TASK TO COMPLETE: Search the records for the word "contains" and copy each line in which it appears.

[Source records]
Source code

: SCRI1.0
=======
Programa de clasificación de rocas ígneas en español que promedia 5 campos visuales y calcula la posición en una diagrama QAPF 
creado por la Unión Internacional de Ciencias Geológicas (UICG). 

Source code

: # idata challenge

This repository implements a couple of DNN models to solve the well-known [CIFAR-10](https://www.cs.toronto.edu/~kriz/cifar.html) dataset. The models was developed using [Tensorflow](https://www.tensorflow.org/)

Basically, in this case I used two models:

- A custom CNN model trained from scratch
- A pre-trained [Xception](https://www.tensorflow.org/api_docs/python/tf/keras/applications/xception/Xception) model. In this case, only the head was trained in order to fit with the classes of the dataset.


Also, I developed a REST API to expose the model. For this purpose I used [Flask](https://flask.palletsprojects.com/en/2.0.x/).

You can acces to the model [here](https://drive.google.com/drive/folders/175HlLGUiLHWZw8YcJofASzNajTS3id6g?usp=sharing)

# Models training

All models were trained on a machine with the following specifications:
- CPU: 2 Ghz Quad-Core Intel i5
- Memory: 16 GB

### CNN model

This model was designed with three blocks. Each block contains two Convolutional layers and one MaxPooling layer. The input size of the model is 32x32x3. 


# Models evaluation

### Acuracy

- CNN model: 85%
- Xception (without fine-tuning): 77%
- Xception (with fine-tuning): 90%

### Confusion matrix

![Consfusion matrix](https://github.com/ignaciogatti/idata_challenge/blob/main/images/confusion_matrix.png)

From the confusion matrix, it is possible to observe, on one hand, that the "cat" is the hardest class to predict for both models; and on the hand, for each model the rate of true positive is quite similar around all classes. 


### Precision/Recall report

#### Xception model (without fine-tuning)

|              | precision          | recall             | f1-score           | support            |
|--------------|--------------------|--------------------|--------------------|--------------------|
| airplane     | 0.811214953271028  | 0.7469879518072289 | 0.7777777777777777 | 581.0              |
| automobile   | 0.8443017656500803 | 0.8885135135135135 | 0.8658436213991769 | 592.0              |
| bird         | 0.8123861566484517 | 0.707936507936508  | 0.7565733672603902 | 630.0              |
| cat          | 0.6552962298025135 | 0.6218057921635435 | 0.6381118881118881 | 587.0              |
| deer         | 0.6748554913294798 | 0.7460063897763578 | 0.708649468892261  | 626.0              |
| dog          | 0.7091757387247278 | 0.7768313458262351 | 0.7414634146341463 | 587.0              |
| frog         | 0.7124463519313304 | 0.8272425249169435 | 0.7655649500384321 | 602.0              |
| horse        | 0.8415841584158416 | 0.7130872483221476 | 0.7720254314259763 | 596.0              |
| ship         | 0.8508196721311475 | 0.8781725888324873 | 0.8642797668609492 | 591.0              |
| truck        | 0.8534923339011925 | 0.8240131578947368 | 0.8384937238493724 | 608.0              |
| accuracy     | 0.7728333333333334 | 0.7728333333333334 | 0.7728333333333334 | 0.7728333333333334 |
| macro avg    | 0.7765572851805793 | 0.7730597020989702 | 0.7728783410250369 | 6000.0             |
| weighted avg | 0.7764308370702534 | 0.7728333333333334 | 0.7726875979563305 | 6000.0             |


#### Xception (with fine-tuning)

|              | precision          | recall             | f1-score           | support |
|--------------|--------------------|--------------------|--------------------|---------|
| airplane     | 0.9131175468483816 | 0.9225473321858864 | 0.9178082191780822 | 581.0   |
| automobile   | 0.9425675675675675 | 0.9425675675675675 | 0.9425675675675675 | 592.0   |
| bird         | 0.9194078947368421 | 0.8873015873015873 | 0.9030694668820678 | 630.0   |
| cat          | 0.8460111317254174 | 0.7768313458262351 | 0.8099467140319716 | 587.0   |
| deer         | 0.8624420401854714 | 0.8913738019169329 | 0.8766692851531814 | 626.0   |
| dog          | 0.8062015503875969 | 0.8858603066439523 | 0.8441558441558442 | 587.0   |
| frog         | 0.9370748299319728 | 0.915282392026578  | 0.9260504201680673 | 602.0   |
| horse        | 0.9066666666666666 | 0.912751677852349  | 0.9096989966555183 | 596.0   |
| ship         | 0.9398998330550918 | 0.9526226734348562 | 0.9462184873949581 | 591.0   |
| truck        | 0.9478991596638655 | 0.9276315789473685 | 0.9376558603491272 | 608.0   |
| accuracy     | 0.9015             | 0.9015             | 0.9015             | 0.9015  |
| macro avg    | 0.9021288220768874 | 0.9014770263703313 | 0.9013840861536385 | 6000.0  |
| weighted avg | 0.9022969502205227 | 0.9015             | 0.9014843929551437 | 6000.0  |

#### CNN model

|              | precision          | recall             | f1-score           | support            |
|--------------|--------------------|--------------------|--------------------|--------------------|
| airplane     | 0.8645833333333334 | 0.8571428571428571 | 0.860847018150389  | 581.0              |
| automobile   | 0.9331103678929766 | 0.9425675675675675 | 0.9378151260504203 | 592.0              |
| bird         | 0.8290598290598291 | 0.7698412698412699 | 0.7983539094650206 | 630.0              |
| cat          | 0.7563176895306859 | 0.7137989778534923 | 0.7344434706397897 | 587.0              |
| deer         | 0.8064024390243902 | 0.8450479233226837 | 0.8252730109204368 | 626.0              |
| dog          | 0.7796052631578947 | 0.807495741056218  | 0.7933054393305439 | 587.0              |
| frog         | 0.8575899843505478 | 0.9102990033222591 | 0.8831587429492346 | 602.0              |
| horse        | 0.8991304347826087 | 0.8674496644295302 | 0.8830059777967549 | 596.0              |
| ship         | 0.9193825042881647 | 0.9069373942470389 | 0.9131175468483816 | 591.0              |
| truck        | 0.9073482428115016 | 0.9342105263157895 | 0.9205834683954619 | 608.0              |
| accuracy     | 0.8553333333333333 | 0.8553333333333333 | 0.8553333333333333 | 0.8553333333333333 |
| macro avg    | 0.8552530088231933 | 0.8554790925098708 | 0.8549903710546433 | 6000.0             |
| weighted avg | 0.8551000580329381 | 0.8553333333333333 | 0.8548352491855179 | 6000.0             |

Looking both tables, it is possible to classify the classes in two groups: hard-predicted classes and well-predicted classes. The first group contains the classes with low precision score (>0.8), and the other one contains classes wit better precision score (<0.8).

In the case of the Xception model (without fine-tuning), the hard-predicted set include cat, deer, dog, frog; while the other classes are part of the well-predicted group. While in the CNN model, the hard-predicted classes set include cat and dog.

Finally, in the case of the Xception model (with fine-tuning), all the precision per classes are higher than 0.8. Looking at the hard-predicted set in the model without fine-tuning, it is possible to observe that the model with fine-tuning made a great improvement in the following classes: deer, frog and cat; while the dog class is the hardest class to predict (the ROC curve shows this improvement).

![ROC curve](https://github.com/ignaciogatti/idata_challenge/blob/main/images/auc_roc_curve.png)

WRITTEN REPLY:
This model was designed with three blocks. Each block contains two Convolutional layers and one MaxPooling layer. The input size of the model is 32x32x3. 
Looking both tables, it is possible to classify the classes in two groups: hard-predicted classes and well-predicted classes. The first group contains the classes with low precision score (>0.8), and the other one contains classes wit better precision score (<0.8).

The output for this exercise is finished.